Texting and Driving
Laws in Florida

A 2018 report by the Florida Department of Highway Safety and Motor Vehicles (FLHSMV) pegged distracted driving as the cause for 50,285 accidents in the state. In fact, that statistic placed Florida as the second-worst state for distracted driving incidents behind only Louisiana.

Distracted driving involves several causes, but the use of cellphones and handheld devices was deemed a major one, leading to new laws in 2019 prohibiting texting or manual operation of such devices while driving in Florida.

The use of these devices, especially cell phones, is a nationwide problem. EverQuote, an online insurance company, developed an app called EverDrive that senses motion. From the data collected from the app, the company found that 92% of U.S. drivers use their phones while driving.

If you’ve been injured in an accident in which you suspect the other driver was distracted by texting, what are your rights for pursuing compensation?

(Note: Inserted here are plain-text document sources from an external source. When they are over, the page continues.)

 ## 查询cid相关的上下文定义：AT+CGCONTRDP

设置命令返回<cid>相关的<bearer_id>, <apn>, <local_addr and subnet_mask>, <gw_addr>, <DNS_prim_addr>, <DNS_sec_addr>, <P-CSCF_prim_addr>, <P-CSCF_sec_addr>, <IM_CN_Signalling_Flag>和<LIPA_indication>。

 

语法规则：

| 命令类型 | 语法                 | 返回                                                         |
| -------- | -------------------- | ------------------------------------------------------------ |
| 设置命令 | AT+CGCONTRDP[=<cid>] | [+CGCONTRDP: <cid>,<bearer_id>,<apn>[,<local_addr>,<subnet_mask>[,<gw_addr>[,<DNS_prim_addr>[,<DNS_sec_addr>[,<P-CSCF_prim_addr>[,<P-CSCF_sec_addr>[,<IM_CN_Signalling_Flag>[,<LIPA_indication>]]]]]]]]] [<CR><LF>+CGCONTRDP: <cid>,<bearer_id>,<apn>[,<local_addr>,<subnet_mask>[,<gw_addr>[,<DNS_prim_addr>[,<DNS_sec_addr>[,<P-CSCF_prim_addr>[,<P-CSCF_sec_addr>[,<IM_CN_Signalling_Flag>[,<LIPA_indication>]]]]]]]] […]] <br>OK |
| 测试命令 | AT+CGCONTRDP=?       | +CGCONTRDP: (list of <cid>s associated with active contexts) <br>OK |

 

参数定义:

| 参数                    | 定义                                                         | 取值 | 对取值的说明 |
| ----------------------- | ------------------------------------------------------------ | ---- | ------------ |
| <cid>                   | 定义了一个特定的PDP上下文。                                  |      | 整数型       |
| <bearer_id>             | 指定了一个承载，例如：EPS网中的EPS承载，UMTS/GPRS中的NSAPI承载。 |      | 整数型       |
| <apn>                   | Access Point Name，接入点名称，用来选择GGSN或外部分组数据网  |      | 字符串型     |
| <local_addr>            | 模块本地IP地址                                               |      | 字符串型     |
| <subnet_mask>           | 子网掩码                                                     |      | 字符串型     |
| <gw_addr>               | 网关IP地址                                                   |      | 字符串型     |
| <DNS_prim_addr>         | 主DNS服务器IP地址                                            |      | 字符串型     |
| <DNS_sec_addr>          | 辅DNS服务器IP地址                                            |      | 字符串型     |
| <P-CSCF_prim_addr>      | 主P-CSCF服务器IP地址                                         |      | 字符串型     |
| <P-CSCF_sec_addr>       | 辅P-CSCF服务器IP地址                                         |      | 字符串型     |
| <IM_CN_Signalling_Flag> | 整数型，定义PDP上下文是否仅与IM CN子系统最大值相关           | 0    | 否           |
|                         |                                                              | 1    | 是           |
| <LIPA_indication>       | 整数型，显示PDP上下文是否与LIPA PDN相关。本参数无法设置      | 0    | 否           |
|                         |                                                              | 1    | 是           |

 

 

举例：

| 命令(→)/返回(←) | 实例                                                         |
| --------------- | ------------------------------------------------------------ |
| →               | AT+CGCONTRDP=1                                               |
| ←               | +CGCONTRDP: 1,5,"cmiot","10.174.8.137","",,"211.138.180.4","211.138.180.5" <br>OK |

Contact me at the Law Office of Mark A. Cornelius, P.A. I have been helping clients with personal injury cases for more than 26 years.

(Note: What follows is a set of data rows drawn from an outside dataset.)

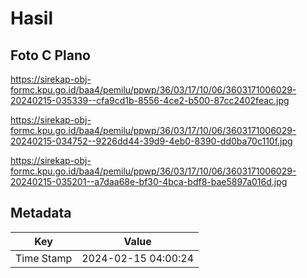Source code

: # Hasil

## Foto C Plano

https://sirekap-obj-formc.kpu.go.id/baa4/pemilu/ppwp/36/03/17/10/06/3603171006029-20240215-035339--cfa9cd1b-8556-4ce2-b500-87cc2402feac.jpg

https://sirekap-obj-formc.kpu.go.id/baa4/pemilu/ppwp/36/03/17/10/06/3603171006029-20240215-034752--9226dd44-39d9-4eb0-8390-dd0ba70c110f.jpg

https://sirekap-obj-formc.kpu.go.id/baa4/pemilu/ppwp/36/03/17/10/06/3603171006029-20240215-035201--a7daa68e-bf30-4bca-bdf8-bae5897a016d.jpg


## Metadata

| Key        | Value               |
| ---------- | ------------------- |
| Time Stamp | 2024-02-15 04:00:24 |



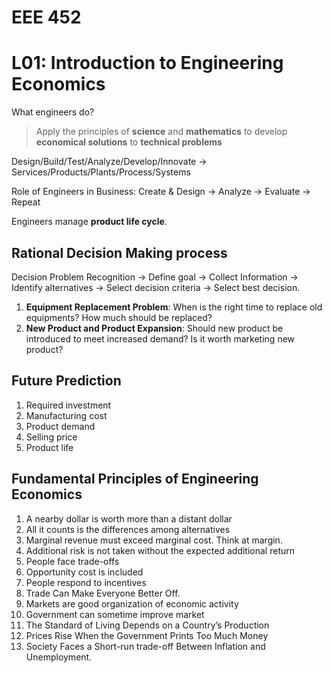 # EEE 452

# L01: Introduction to Engineering Economics

What engineers do?
> Apply the principles of **science** and **mathematics** to develop **economical solutions** to **technical problems**

Design/Build/Test/Analyze/Develop/Innovate -> Services/Products/Plants/Process/Systems

Role of Engineers in Business: Create & Design -> Analyze -> Evaluate -> Repeat

Engineers manage **product life cycle**.  

## Rational Decision Making process

Decision Problem Recognition -> Define goal -> Collect Information -> Identify alternatives -> Select decision criteria -> Select best decision.

1. **Equipment Replacement Problem**: When is the right time to replace old equipments? How much should be replaced?
1. **New Product and Product Expansion**: Should new product be introduced to meet increased demand? Is it worth marketing new product?

## Future Prediction

1. Required investment
1. Manufacturing cost
1. Product demand
1. Selling price
1. Product life


## Fundamental Principles of Engineering Economics

1. A nearby dollar is worth more than a distant dollar
1. All it counts is the differences among alternatives
1. Marginal revenue must exceed marginal cost. Think at margin.
1. Additional risk is not taken without the expected additional return
1. People face trade-offs
1. Opportunity cost is included
1. People respond to incentives
1. Trade Can Make Everyone Better Off.
1. Markets are good organization of economic activity
1. Government can sometime improve market
1. The Standard of Living Depends on a Country’s Production
1. Prices Rise When the Government Prints Too Much Money
1. Society Faces a Short-run trade-off Between Inflation and Unemployment.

I represent clients in Altamonte Springs, Florida, and in the surrounding communities of Central Florida including Seminole, Orange, Osceola, Volusia, Polk, and Lake Counties.  A significant portion of my clients are hit sitting at a stoplight, stop sign, or simply stopped in traffic by someone not looking ahead.

Florida’s Anti-Texting Laws

The Wireless Communications While Driving Law, Section 316.305, Florida Statutes, took effect on July 1, 2019. The statute states: “A person may not operate a motor vehicle while manually typing or entering multiple letters, numbers, symbols, or other characters into a wireless communications device, or while sending or reading data on such a device for the purpose of nonvoice interpersonal communication.”

The law specifically bans texting, emailing, and instant messaging and lists cell phones, laptops, tablets, gaming devices, navigation instruments, and other similar devices as falling into the category of wireless communication devices.

The statute exempts emergency vehicles — police, fire, and medical — from the prohibition and also notes that the law does not apply to any vehicle that is “stationary.”

The penalty for a first offense is a non-moving traffic violation and a $30 fine. A second or subsequent offense within five years warrants a moving violation costing the driver three points on their driving record along with a fine of $60.

Section 316.306, which took effect on October 1, 2019, banned the use of handheld devices in designated school crossings, school zones, and active work zones. The penalty is a moving violation worth three points on one’s driver’s license along with a $60 fine.

Police Responsibility and Your Rights

Before the statutes took effect, police could not pull over a vehicle simply because they saw the driver texting while driving, but now they can. The driver does, however, retain certain rights.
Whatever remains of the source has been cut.